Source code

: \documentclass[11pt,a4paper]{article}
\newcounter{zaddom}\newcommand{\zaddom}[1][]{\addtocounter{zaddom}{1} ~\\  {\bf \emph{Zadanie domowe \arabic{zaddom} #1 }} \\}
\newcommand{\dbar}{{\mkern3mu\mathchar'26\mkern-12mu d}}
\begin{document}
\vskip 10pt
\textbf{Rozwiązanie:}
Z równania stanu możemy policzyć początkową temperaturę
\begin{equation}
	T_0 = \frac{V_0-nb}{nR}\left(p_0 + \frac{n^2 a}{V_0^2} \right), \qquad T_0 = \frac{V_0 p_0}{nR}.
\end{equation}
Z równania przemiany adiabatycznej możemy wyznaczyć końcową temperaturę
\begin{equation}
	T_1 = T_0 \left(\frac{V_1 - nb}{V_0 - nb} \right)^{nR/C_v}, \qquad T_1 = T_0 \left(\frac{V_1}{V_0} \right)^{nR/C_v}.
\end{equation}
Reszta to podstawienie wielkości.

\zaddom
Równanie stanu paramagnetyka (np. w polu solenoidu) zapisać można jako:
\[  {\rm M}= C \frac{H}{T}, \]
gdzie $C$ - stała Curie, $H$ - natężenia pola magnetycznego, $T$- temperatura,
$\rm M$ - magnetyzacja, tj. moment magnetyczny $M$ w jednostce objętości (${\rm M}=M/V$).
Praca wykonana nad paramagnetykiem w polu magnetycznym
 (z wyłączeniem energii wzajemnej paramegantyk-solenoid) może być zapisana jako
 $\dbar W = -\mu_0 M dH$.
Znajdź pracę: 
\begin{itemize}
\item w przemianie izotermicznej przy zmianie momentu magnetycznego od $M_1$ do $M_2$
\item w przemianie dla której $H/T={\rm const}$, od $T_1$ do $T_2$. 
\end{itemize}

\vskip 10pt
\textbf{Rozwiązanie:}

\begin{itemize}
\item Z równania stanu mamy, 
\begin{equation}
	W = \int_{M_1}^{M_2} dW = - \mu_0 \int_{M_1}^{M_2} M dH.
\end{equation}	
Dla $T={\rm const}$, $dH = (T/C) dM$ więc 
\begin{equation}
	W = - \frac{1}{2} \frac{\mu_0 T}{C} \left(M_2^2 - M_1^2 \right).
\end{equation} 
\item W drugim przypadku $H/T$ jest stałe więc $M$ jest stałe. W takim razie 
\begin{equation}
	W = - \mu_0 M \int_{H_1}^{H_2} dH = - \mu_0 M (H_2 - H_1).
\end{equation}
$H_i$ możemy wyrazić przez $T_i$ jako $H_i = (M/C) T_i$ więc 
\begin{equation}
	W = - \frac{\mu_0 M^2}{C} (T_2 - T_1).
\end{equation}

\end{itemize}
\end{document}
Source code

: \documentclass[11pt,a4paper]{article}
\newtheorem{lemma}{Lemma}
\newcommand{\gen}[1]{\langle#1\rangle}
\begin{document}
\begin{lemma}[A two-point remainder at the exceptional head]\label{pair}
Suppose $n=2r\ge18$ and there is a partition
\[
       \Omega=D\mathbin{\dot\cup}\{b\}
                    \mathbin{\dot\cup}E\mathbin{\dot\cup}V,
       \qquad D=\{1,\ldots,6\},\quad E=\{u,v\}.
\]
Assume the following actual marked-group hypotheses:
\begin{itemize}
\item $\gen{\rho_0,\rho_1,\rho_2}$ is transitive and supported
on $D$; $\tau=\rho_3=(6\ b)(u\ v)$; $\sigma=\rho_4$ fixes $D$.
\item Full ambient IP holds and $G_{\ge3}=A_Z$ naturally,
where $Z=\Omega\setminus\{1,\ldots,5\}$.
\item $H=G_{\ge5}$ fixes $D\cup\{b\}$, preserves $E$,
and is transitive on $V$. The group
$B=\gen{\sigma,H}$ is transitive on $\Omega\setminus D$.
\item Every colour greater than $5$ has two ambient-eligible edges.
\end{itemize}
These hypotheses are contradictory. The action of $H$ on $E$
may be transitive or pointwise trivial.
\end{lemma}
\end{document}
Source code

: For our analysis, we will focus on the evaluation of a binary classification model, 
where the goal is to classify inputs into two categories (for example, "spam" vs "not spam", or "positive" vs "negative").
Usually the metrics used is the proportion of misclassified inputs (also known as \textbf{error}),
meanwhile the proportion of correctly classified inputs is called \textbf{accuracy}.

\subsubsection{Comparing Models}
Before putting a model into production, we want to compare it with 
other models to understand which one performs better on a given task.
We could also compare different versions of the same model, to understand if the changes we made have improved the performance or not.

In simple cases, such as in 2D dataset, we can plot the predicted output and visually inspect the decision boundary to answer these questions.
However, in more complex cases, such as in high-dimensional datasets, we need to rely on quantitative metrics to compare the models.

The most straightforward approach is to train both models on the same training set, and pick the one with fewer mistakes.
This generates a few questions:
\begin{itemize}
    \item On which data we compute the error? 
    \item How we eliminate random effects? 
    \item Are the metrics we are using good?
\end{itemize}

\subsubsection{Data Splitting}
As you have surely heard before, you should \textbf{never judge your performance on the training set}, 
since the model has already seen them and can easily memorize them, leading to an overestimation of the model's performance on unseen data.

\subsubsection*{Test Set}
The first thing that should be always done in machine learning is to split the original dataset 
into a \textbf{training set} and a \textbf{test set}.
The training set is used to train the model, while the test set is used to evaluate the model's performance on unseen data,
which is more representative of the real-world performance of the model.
◇ ◇ ◇ ◇
> **What you should do**: Using the entries above, return each line that includes the word "lemma".

> **Output of the task**:
\newtheorem{lemma}{Lemma}
\begin{lemma}[A two-point remainder at the exceptional head]\label{pair}
\end{lemma}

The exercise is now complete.